The company has previously used 3D printing to produce custom prosthetics made of plastic and light metal, but the ear in this case, made from a small clump of cells extracted from the woman’s deformed ear, is the first known An example of a 3D printed organ made from living tissue.

The entire printing and migration process is divided into five steps.

It started with surgeons removing half a gram of cartilage from the woman’s microtia remnants, which he then sent, along with a 3D scan of her healthy ear, from San Antonio to the 3DBio building in Long Island City, Queens.

In the second step, in the 3DBio building, the patient’s chondrocytes are isolated from the tissue sample, grown in a proprietary nutrient solution, and multiplied into billions of cells.

In the third step, living cells are mixed with the company’s collagen-based bioink, “like chocolate chips into cookie dough ice cream,” says Nathaniel Bachrach, 3DBio’s chief scientific officer.

In the fourth step, the collagen is inserted into a dedicated 3D bioprinter through a syringe. This printer ejects collagen in a steady stream from the nozzle and rotates rapidly to form a mirror image replica of the patient’s healthy ear. The entire printing process is only Lasted less than 10 minutes.

In a fifth step, the printed ear shape is then wrapped in a biodegradable protective shell and shipped overnight in a freezer to the surgeon, who then implants the ear under the patient’s skin, right in her jawbone. above.

An external doctor is the main surgeon, and other organs can be printed in the future

The patient is from Mexico with congenital microtia, a rare birth defect that causes the pinna or the outside of the ear to be small and deformed (it can also affect hearing in the ear).

After the ear was printed, a transplant was performed, performed by a doctor outside the company.

“It’s so exciting that sometimes I have to adjust myself a little bit,” said Dr. Arturo Bonilla, a pediatric ear reconstructive surgeon in San Antonio who performed the implant on the woman. The trial was funded by 3DBio Therapeutics, but Dr. Bonilla has no financial stake in the company.

Using own cells as raw materials, the first 3D printed ear transplant was successful!More complex organs can be printed in the future

With more research, the technology could be used to create many other replacement body parts, including intervertebral discs, noses, knee menisci and reconstructive tissue after lumpectomy, company executives said.

In the future, 3D printing could even produce more complex vital organs, such as the liver, kidney and pancreas, they say.

Other printed tissue implants are in development, said James Iatridis, director of the Spine Bioengineering Laboratory at Mount Sinai’s Icahn School of Medicine, but he’s not aware of others in clinical trials.

“This 3D ear is a proof-of-concept that can be used to assess biocompatibility, shape matching and shape retention in living humans,” said Dr. Iatridis.

Still, the outer part of the ear is a relatively simple appendage, more cosmetic than functional.

Dr. Feinberg of Carnegie Mellon University cautions that the road to solid organs such as the liver, kidneys, heart and lungs is still long.

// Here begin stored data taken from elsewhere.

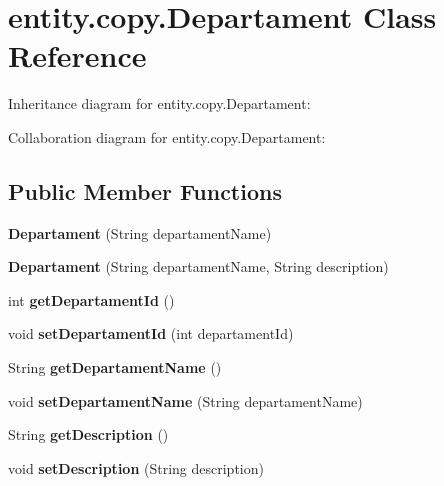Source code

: \hypertarget{classentity_1_1copy_1_1_departament}{}\section{entity.\+copy.\+Departament Class Reference}
\label{classentity_1_1copy_1_1_departament}


Inheritance diagram for entity.\+copy.\+Departament\+:


Collaboration diagram for entity.\+copy.\+Departament\+:
\subsection*{Public Member Functions}
\begin{DoxyCompactItemize}
\item 
\mbox{\label{classentity_1_1copy_1_1_departament_aab6d5b391b0ea8672c4dae7bc954ba1a}} 
{\bfseries Departament} (String departament\+Name)
\item 
\mbox{\label{classentity_1_1copy_1_1_departament_aab50d4211d1c44c5f017975cf93dc92b}} 
{\bfseries Departament} (String departament\+Name, String description)
\item 
\mbox{\label{classentity_1_1copy_1_1_departament_a3c7449b703e959fc71d8c0ecd331f907}} 
int {\bfseries get\+Departament\+Id} ()
\item 
\mbox{\label{classentity_1_1copy_1_1_departament_ad4e0e567472cfc50b14f09922a9c6ea7}} 
void {\bfseries set\+Departament\+Id} (int departament\+Id)
\item 
\mbox{\label{classentity_1_1copy_1_1_departament_a4959ef713e209f19ffd5f847fbeedf5e}} 
String {\bfseries get\+Departament\+Name} ()
\item 
\mbox{\label{classentity_1_1copy_1_1_departament_a397c622494413a4383012028d79ce6b6}} 
void {\bfseries set\+Departament\+Name} (String departament\+Name)
\item 
\mbox{\label{classentity_1_1copy_1_1_departament_a2f87bbf4875d6c04fa6a6fd087a148f3}} 
String {\bfseries get\+Description} ()
\item 
\mbox{\label{classentity_1_1copy_1_1_departament_af9028874c357ea724c5e013a7c1a06b3}} 
void {\bfseries set\+Description} (String description)
\end{DoxyCompactItemize}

“It’s quite a jump to go from an ear to a spinal disc, but if you’re missing an ear, it’s more realistic,” he said.

Using collagen-based “bio-ink”

The 3D printing manufacturing process creates a solid, 3D object from a digital model. The technique typically involves a computer-controlled printer depositing thin layers of material to create the precise shape of the object.

The new ear implant from 3DBio Therapeutics integrates several proprietary technologies, starting with a method for replicating billions of small samples of a patient’s cells, senior executives said.

Using own cells as raw materials, the first 3D printed ear transplant was successful!More complex organs can be printed in the future

The company’s 3D printer uses a collagen-based “bio-ink” that is safe in the human body and keeps all materials sterile.

All research and production take place in the same place, in a new, unremarkable brick building in Queens, equipped with a hygienic “lab” staffed with masks and full smocks, gloves and boots .

So far, the clinical trial has included 11 volunteers, ages 6 to 25, who will be followed for five years to assess long-term safety and aesthetics.